Trout season kicks off with a splash
“Follow the rules and enjoy yourself.” That was the angling advice of the Pennsylvania Fish and Boat Commission’s Deputy Waterways Conservation Officer Don Finn. The aptly named Finn was on hand for Saturday’s starting gun signaling opening day for the state’s regional trout season in effect for 18 counties here in the southeastern corner of Pennsylvania. Finn, keeping a watchful eye on hopeful anglers awaiting the official 8:00 a.m. start, also encouraged fishermen to police the area, pick up any litter you see, and, if you see a violation occur, report it to the Pennsylvania Fish and Boat Commission (PF&BC).
Finn was joined by a few dozen trout anglers lining the banks of West Valley Creek near Downingtown. Among them was Gary Ware of Downingtown, accompanied by an entourage consisting of Downingtown’s Nicole Moore and her sons Noah, age 15, Logan, age 13, and daughter Keegan, age 11. When it comes to fishing, Ware, age 53, is a seasoned veteran whose vehicle sports a license plate that reads “TROOUT.” “Gary has been fishing since age ten,” said Nicole, “but the rest of us are fishing Newbies. This is our third year trout fishing.”
Like other streamside anglers, Ware and his fishing posse were well armed with an arsenal of baits including worms, corn, and PowerBait. “I love to catch trout,”noted Ware, “but in the end it’s really all about the kids.”
When 8:00 a.m. rolled around a spider web of lines were cast all up and down the stream. The weather was ideal and the trout were eager to cooperate. As soon as his line hit the water, Paul Grabowski, age 55, of Drexel Hill had a fish on. The brook trout had fallen to his PowerBait offering. Grabowski gently unhooked the smallish brookie and returned it to the water.
Grabowski’s fishing buddy, West Bradford’s Bob Gabe, reeled in a trout a moment later. Both Grabowski and Gabe are avid fishermen and hunters as is Gabe’s son, Rob Junior, who was also catching his share of trout that morning. In fact, the trout were hitting almost anything the anglers were throwing at them that morning, and many were collecting their five-trout daily limits within the first fifteen minutes or so. Seasoned angler Ware and his newbie charges had no problem filling their stringers.
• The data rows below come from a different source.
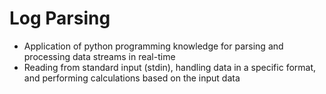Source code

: # Log Parsing

- Application of python programming knowledge for parsing and processing data streams in real-time
- Reading from standard input (stdin), handling data in a specific format, and performing calculations based on the input data
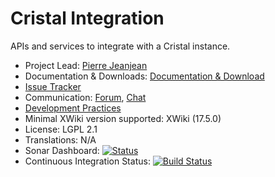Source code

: # Cristal Integration

APIs and services to integrate with a Cristal instance.

* Project Lead: [Pierre Jeanjean](https://www.xwiki.org/xwiki/bin/view/XWiki/pjeanjean)
* Documentation & Downloads: [Documentation & Download](https://extensions.xwiki.org/xwiki/bin/view/Extension/Cristal%20Integration)
* [Issue Tracker](https://jira.xwiki.org/browse/CRISTALINT)
* Communication: [Forum](https://forum.xwiki.org/), [Chat](https://dev.xwiki.org/xwiki/bin/view/Community/Chat)
* [Development Practices](https://dev.xwiki.org)
* Minimal XWiki version supported: XWiki (17.5.0)
* License: LGPL 2.1
* Translations: N/A
* Sonar Dashboard: [![Status](https://sonarcloud.io/api/project_badges/measure?project=org.xwiki.contrib.cristal.integration:cristal-integration&metric=alert_status)](https://sonarcloud.io/dashboard?id=org.xwiki.contrib.cristal.integration:cristal-integration)
* Continuous Integration Status: [![Build Status](https://ci.xwiki.org/job/XWiki%20Contrib/job/cristal-integration/job/master/badge/icon)](https://ci.xwiki.org/job/XWiki%20Contrib/job/cristal-integration/job/main/)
As WCO Finn explained, “Although the PFBC doesn’t stock this stretch of stream, the folks at the West Chester Fish, Game, and Wildlife Association (WCFG&W) loaded it up last Saturday morning for the mentored fishing event.” Finn, of Chester Springs, estimated that WCFG&W had stocked some 650 brook and rainbow trout prior to opening day. As a deputy, Finn comes under the supervision of WCO Bob Bonney, who is currently recovering from knee surgery.
That our trout season’s opening day took place the day before Easter Sunday this year suggests at least one parallel between the two events. One timehonored Easter tradition is the storied Easter Egg Hunt where the Easter Bunny hides colored eggs for children to find. In a sense, for trout season here, which is essentially a put-and-take proposition, the PFBC and, in this case, the WCF&G, play the role of Easter Bunny, “hiding” trout in our streams for lucky anglers to find. To take the analogy a step further, collected eggs are often placed in a wicker Easter basket. Collected trout classically are often collected in a modified wicker basket known as a creel (see Orvis, or A River Runs Through It).
One other dapper fisherman on the banks of West Valley creek was Robert Kirkner of Pottstown. Kirkner, age 63, caught and released three trout in the first five minutes. He planned to eventually keep a few and have them for dinner, offering the following Piscine culinary advice: “Better to catch and cook them the same day,” he said. “If you freeze them and thaw them out you might as well be eating fish sticks.”